***** Data extract

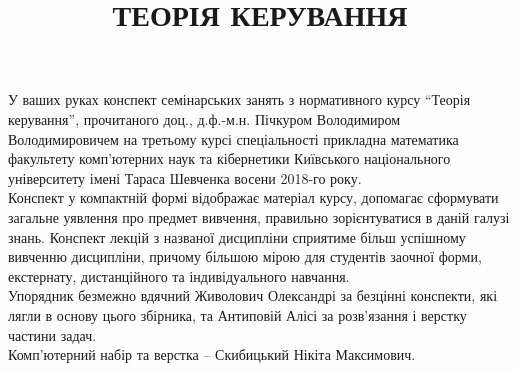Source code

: \documentclass[a5paper, 10pt]{article}
\title{{\Huge ТЕОРІЯ КЕРУВАННЯ}}
\date{}
\theoremstyle{definition}
\numberwithin{equation}{section}
\begin{document}
\maketitle \thispagestyle{empty} \newpage 

У ваших руках конспект семінарських занять з нормативного курсу ``Теорія керування'', прочитаного доц., д.ф.-м.н. Пічкуром Володимиром Володимировичем на третьому курсі спеціальності прикладна математика факультету комп\-'ю\-тер\-них наук та кібернетики Київського національного університету імені Тараса Шевченка восени 2018-го року. \\

Конспект у компактній формі відображає матеріал курсу, допомагає сформувати загальне уявлення про предмет вивчення, правильно зорієнтуватися в даній галузі знань. Конспект лекцій з названої дисципліни сприятиме більш успішному вивченню дисципліни, причому більшою мірою для студентів заочної форми, екстернату, дистанційного та індивідуального навчання. \\

Упорядник безмежно вдячний Живолович Олександрі за безцінні конспекти, які лягли в основу цього збірника, та Антиповій Алісі за розв'язання і верстку частини задач. \\

Комп\-'ю\-тер\-ний набір та верстка -- Скибицький Нікіта Максимович.

\newpage

\tableofcontents \newpage

 \newpage

 \newpage

 \newpage

 \newpage

 \newpage

 \newpage

 \newpage

 \newpage

 \newpage

 \newpage

 \newpage

 \newpage

 \newpage


\end{document}
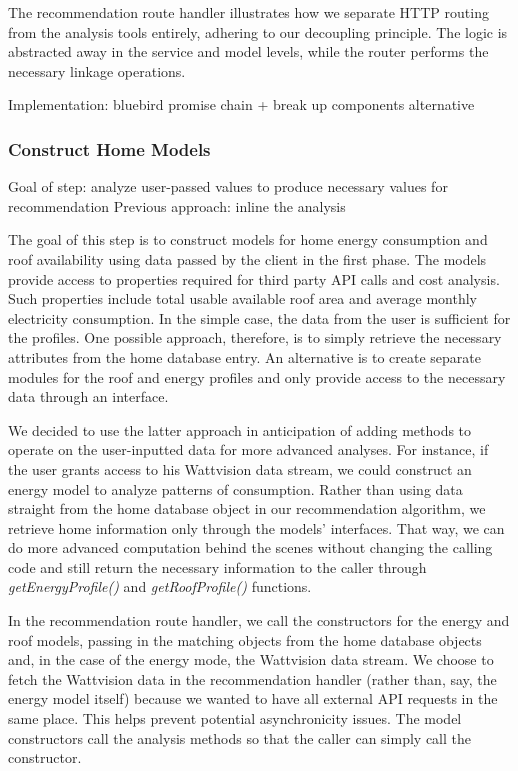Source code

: \documentclass[pageno]{jpaper}
\begin{document}
The recommendation route handler illustrates how we separate HTTP routing from the analysis tools entirely, adhering to our decoupling principle. The logic is abstracted away in the service and model levels, while the router performs the necessary linkage operations.

Implementation: bluebird promise chain + break up components
alternative 

\subsubsection{Construct Home Models}
Goal of step: analyze user-passed values to produce necessary values for recommendation
Previous approach: inline the analysis

The goal of this step is to construct models for home energy consumption and roof availability using data passed by the client in the first phase. The models provide access to properties required for third party API calls and cost analysis. Such properties include total usable available roof area and average monthly electricity consumption. In the simple case, the data from the user is sufficient for the profiles. One possible approach, therefore, is to simply retrieve the necessary attributes from the home database entry. An alternative is to create separate modules for the roof and energy profiles and only provide access to the necessary data through an interface. 

We decided to use the latter approach in anticipation of adding methods to operate on the user-inputted data for more advanced analyses. For instance, if the user grants access to his Wattvision data stream, we could construct an energy model to analyze patterns of consumption. Rather than using data straight from the home database object in our recommendation algorithm, we retrieve home information only through the models' interfaces. That way, we can do more advanced computation behind the scenes without changing the calling code and still return the necessary information to the caller through {\em getEnergyProfile()} and {\em getRoofProfile()} functions.

In the recommendation route handler, we call the constructors for the energy and roof models, passing in the matching objects from the home database objects and, in the case of the energy mode, the Wattvision data stream. We choose to fetch the Wattvision data in the recommendation handler (rather than, say, the energy model itself) because we wanted to have all external API requests in the same place. This helps prevent potential asynchronicity issues. The model constructors call the analysis methods so that the caller can simply call the constructor.
\end{document}

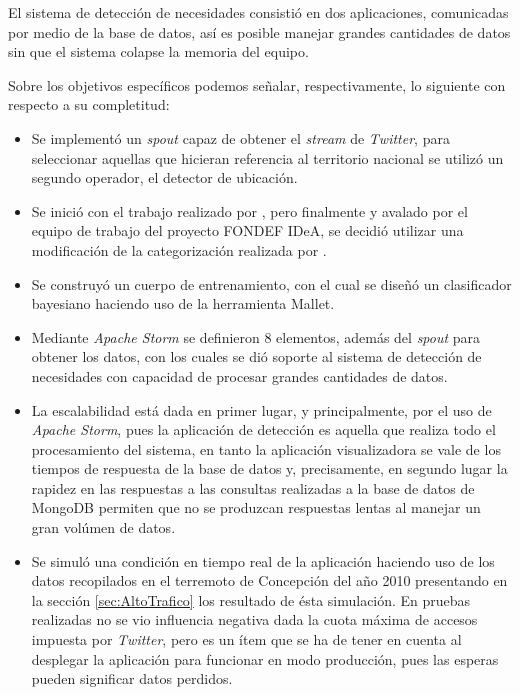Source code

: El sistema de detección de necesidades consistió en dos aplicaciones, comunicadas por medio de la base de datos, así es posible manejar grandes cantidades de datos sin que el sistema colapse la memoria del equipo.

Sobre los objetivos específicos podemos señalar, respectivamente, lo siguiente con respecto a su completitud:

\begin{itemize}
\item Se implementó un \textit{spout} capaz de obtener el \textit{stream} de \textit{Twitter}, para seleccionar aquellas que hicieran referencia al territorio nacional se utilizó un segundo operador, el detector de ubicación.
\item Se inició con el trabajo realizado por \cite{TaxonomiaChato}, pero finalmente y avalado por el equipo de trabajo del proyecto FONDEF IDeA, se decidió utilizar una modificación de la categorización realizada por \cite{PMIProfes}.
\item Se construyó un cuerpo de entrenamiento, con el cual se diseñó un clasificador bayesiano haciendo uso de la herramienta Mallet.
\item Mediante \textit{Apache Storm} se definieron 8 elementos, además del \textit{spout} para obtener los datos, con los cuales se dió soporte al sistema de detección de necesidades con capacidad de procesar grandes cantidades de datos.
\item La escalabilidad está dada en primer lugar, y principalmente, por el uso de \textit{Apache Storm}, pues la aplicación de detección es aquella que realiza todo el procesamiento del sistema, en tanto la aplicación visualizadora se vale de los tiempos de respuesta de la base de datos y, precisamente, en segundo lugar la rapidez en las respuestas a las consultas realizadas a la base de datos de MongoDB permiten que no se produzcan respuestas lentas al manejar un gran volúmen de datos.
\item Se simuló una condición en tiempo real de la aplicación haciendo uso de los datos recopilados en el terremoto de Concepción del año 2010 presentando en la sección \ref{sec:AltoTrafico} los resultado de ésta simulación. En pruebas realizadas no se vio influencia negativa dada la cuota máxima de accesos impuesta por \textit{Twitter}, pero es un ítem que se ha de tener en cuenta al desplegar la aplicación para funcionar en modo producción, pues las esperas pueden significar datos perdidos.
\end{itemize}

**********

Requirement:
Set down the material above as is, without any pictures.

Your response:
Source code

: \documentclass[a5paper, 10pt]{article}
\title{{\Huge ТЕОРІЯ КЕРУВАННЯ}}
\date{}
\theoremstyle{definition}
\numberwithin{equation}{section}
\begin{document}
\maketitle \thispagestyle{empty} \newpage 

У ваших руках конспект семінарських занять з нормативного курсу ``Теорія керування'', прочитаного доц., д.ф.-м.н. Пічкуром Володимиром Володимировичем на третьому курсі спеціальності прикладна математика факультету комп\-'ю\-тер\-них наук та кібернетики Київського національного університету імені Тараса Шевченка восени 2018-го року. \\

Конспект у компактній формі відображає матеріал курсу, допомагає сформувати загальне уявлення про предмет вивчення, правильно зорієнтуватися в даній галузі знань. Конспект лекцій з названої дисципліни сприятиме більш успішному вивченню дисципліни, причому більшою мірою для студентів заочної форми, екстернату, дистанційного та індивідуального навчання. \\

Упорядник безмежно вдячний Живолович Олександрі за безцінні конспекти, які лягли в основу цього збірника, та Антиповій Алісі за розв'язання і верстку частини задач. \\

Комп\-'ю\-тер\-ний набір та верстка -- Скибицький Нікіта Максимович.

\newpage

\tableofcontents \newpage

 \newpage

 \newpage

 \newpage

 \newpage

 \newpage

 \newpage

 \newpage

 \newpage

 \newpage

 \newpage

 \newpage

 \newpage

 \newpage


\end{document}
Source code

: \documentclass[pageno]{jpaper}
\begin{document}
The recommendation route handler illustrates how we separate HTTP routing from the analysis tools entirely, adhering to our decoupling principle. The logic is abstracted away in the service and model levels, while the router performs the necessary linkage operations.

Implementation: bluebird promise chain + break up components
alternative 

\subsubsection{Construct Home Models}
Goal of step: analyze user-passed values to produce necessary values for recommendation
Previous approach: inline the analysis

The goal of this step is to construct models for home energy consumption and roof availability using data passed by the client in the first phase. The models provide access to properties required for third party API calls and cost analysis. Such properties include total usable available roof area and average monthly electricity consumption. In the simple case, the data from the user is sufficient for the profiles. One possible approach, therefore, is to simply retrieve the necessary attributes from the home database entry. An alternative is to create separate modules for the roof and energy profiles and only provide access to the necessary data through an interface. 

We decided to use the latter approach in anticipation of adding methods to operate on the user-inputted data for more advanced analyses. For instance, if the user grants access to his Wattvision data stream, we could construct an energy model to analyze patterns of consumption. Rather than using data straight from the home database object in our recommendation algorithm, we retrieve home information only through the models' interfaces. That way, we can do more advanced computation behind the scenes without changing the calling code and still return the necessary information to the caller through {\em getEnergyProfile()} and {\em getRoofProfile()} functions.

In the recommendation route handler, we call the constructors for the energy and roof models, passing in the matching objects from the home database objects and, in the case of the energy mode, the Wattvision data stream. We choose to fetch the Wattvision data in the recommendation handler (rather than, say, the energy model itself) because we wanted to have all external API requests in the same place. This helps prevent potential asynchronicity issues. The model constructors call the analysis methods so that the caller can simply call the constructor.
\end{document}

Source code

: El sistema de detección de necesidades consistió en dos aplicaciones, comunicadas por medio de la base de datos, así es posible manejar grandes cantidades de datos sin que el sistema colapse la memoria del equipo.

Sobre los objetivos específicos podemos señalar, respectivamente, lo siguiente con respecto a su completitud:

\begin{itemize}
\item Se implementó un \textit{spout} capaz de obtener el \textit{stream} de \textit{Twitter}, para seleccionar aquellas que hicieran referencia al territorio nacional se utilizó un segundo operador, el detector de ubicación.
\item Se inició con el trabajo realizado por \cite{TaxonomiaChato}, pero finalmente y avalado por el equipo de trabajo del proyecto FONDEF IDeA, se decidió utilizar una modificación de la categorización realizada por \cite{PMIProfes}.
\item Se construyó un cuerpo de entrenamiento, con el cual se diseñó un clasificador bayesiano haciendo uso de la herramienta Mallet.
\item Mediante \textit{Apache Storm} se definieron 8 elementos, además del \textit{spout} para obtener los datos, con los cuales se dió soporte al sistema de detección de necesidades con capacidad de procesar grandes cantidades de datos.
\item La escalabilidad está dada en primer lugar, y principalmente, por el uso de \textit{Apache Storm}, pues la aplicación de detección es aquella que realiza todo el procesamiento del sistema, en tanto la aplicación visualizadora se vale de los tiempos de respuesta de la base de datos y, precisamente, en segundo lugar la rapidez en las respuestas a las consultas realizadas a la base de datos de MongoDB permiten que no se produzcan respuestas lentas al manejar un gran volúmen de datos.
\item Se simuló una condición en tiempo real de la aplicación haciendo uso de los datos recopilados en el terremoto de Concepción del año 2010 presentando en la sección \ref{sec:AltoTrafico} los resultado de ésta simulación. En pruebas realizadas no se vio influencia negativa dada la cuota máxima de accesos impuesta por \textit{Twitter}, pero es un ítem que se ha de tener en cuenta al desplegar la aplicación para funcionar en modo producción, pues las esperas pueden significar datos perdidos.
\end{itemize}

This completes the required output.